Virtual memory address space on 64-bit systems is very large, 64 bits worth in fact, compared to 32 bits in the 32-bit systems counterpart. However, physical memory is limited to a size much smaller in most cases. Using more virtual memory address space does not really cost the application anything, but using more physical memory would. Therefore, instead of using more physical memory and perform expensive copies, we map two different virtual memory addresses to the same physical memory address. Think of it as a mirror of the original arraylet, where any modification to the newly mapped address will reflect the original array data. The following figure depicts this architecture.

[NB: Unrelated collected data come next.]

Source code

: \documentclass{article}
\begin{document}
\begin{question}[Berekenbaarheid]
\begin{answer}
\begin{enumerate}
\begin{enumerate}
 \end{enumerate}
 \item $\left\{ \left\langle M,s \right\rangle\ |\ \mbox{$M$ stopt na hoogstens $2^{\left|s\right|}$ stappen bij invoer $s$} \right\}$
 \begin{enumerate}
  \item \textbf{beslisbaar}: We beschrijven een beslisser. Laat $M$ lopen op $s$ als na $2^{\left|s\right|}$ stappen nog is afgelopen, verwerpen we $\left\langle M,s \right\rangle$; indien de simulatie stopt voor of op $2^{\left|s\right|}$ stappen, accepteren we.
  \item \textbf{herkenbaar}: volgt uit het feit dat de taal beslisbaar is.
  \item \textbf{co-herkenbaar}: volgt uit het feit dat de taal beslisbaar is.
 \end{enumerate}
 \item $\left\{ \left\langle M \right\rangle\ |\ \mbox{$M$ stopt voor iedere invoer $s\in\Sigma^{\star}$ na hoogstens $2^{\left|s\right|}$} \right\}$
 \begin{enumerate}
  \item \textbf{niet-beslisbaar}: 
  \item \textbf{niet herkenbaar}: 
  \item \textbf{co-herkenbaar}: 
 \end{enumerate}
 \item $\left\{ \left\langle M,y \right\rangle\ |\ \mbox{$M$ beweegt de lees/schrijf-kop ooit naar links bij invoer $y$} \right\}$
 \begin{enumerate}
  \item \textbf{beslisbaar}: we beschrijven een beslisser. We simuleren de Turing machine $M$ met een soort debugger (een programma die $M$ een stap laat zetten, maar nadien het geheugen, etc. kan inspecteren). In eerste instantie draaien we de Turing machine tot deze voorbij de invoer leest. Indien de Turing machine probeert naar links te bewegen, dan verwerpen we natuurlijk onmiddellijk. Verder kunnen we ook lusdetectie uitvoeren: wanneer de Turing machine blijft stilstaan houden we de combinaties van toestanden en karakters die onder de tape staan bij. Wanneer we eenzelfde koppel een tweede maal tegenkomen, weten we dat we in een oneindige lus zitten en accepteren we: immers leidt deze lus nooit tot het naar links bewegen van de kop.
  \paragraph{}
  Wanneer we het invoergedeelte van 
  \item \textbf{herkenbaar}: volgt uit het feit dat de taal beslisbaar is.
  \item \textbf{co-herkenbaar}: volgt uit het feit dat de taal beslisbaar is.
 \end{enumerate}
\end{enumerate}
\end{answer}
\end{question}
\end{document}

Figure 5 captures the main advantage of double mapping explained earlier; we show original data as red rectangles and data being modified as green rectangles. Whenever an element is modified in the contiguous region of memory (green), that is reflected on the physical memory (not shown) which is then reflected in the arraylet leaves that are stored in the heap; hence, no need to copy data over.

Figure 5: Double Mapping Example

With this additional feature to represent arraylets, we no longer make use of the hybrid layout. Whenever the number of elements of an array is not a multiple of a region size, the remainder elements occupy an entire region (arraylet leaf) leaving the remainder space unutilized. Whereas before, every leaf of an arraylet was 100% occupied with array data. Figure 5 shows this behavior where the last araylet leaf is roughly half full. Note that only the part containing arraylet data is double mapped.

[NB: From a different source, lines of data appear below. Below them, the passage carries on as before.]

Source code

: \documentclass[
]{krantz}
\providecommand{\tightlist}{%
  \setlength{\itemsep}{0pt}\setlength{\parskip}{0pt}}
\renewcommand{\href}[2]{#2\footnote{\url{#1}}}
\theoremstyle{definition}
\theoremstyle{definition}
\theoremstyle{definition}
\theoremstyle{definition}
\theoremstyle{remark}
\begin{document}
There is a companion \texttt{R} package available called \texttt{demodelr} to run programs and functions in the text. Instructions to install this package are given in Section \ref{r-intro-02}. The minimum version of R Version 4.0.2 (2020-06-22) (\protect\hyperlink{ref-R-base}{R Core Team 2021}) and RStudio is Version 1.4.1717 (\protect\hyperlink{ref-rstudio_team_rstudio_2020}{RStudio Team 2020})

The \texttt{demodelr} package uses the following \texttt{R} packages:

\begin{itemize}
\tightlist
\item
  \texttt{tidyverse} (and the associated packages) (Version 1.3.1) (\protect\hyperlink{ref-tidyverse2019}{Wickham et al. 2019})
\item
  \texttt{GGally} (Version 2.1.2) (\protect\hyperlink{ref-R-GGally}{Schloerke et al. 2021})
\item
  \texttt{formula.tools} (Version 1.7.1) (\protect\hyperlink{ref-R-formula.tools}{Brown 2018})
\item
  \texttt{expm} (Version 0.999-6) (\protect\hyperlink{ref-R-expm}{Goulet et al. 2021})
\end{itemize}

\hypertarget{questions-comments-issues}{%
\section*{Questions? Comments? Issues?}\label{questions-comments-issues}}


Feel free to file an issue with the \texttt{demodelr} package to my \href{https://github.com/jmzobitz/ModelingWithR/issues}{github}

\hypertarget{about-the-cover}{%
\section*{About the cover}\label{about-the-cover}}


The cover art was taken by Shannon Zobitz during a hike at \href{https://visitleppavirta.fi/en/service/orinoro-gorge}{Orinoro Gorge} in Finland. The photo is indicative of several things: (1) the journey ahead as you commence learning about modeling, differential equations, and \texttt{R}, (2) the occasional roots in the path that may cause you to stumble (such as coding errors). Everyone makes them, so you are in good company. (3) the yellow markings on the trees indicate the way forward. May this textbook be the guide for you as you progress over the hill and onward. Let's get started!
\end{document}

Now, whenever JNI or JIT uses arraylets, they won’t need to create and copy element by element to a temporary array. The double mapping is created as soon as the array in the Java program is instantiated. Therefore, JNI and JIT only need to reference the contiguous memory double mapped mirror of the original array. By doing so, it saves a lot of time because the contiguous view of the array which is chucked in its arraylet leaves was already created and only needs to be referenced by JNI and/or JIT.

Prior to implementation, we conducted some experiments to prove our initial concept. These results are demonstrated in the next section. After analysing the results and their effect on the existing code base, we decided to implement approach 1 for the Linux version. We explain why in “Preliminary Experiments and Results” section. Even though Windows does not support calls to mmap, we were able to implement a version for it which follows the same principles as the Linux version.

Linux Experiments

After implementing the Linux version of double map we wrote two simple Java programs to test its performance. One simple program which creates several arrays with different sizes and another program that does the same thing but using JNI critical to do so. Its source code can be found in [6].

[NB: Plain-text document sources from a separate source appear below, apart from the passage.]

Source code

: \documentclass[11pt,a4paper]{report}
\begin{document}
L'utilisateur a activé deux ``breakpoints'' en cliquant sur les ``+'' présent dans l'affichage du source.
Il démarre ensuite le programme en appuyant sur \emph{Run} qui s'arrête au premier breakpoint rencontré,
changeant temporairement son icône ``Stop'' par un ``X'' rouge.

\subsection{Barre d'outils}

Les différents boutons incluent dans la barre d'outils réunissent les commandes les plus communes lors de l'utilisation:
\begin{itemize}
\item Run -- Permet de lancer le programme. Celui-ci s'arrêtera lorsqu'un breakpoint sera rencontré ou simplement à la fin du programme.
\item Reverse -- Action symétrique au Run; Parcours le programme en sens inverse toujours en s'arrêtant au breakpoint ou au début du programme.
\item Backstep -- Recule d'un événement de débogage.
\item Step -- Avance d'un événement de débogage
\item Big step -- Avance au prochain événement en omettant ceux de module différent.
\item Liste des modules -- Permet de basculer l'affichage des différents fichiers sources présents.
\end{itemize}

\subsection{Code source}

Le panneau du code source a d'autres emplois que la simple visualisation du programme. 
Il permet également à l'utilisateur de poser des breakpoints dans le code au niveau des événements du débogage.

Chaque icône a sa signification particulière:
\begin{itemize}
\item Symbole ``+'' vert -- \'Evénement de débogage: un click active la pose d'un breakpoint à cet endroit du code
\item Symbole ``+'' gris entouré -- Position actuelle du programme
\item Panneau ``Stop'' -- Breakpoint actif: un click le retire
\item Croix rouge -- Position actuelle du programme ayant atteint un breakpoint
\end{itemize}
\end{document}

We forcibly set the heap size to be 1 GB and the GC policy to balanced in order to analyze if Garbage Collection would suffer from collecting objects constantly. This configuration creates a heap with 2,048 regions, each 512KB in size. Also, for this test we used a double array on the size of 8,484,144, which comprises 129 arraylet leaves in total. After JNI critical, we overwhelm the GC by allocating 2,000 arraylet leaves through several arrays (occupying 2,000 regions). We then iterate over a loop 100 times, where in each iteration it allocates and deallocates 30 arraylet leaves. By the end of the loop we would have created and freed roughly 3,000 regions. We keep the 2,000 arraylet leaves alive throughout the for loop where the GC needs to constantly free regions for upcoming new arraylets.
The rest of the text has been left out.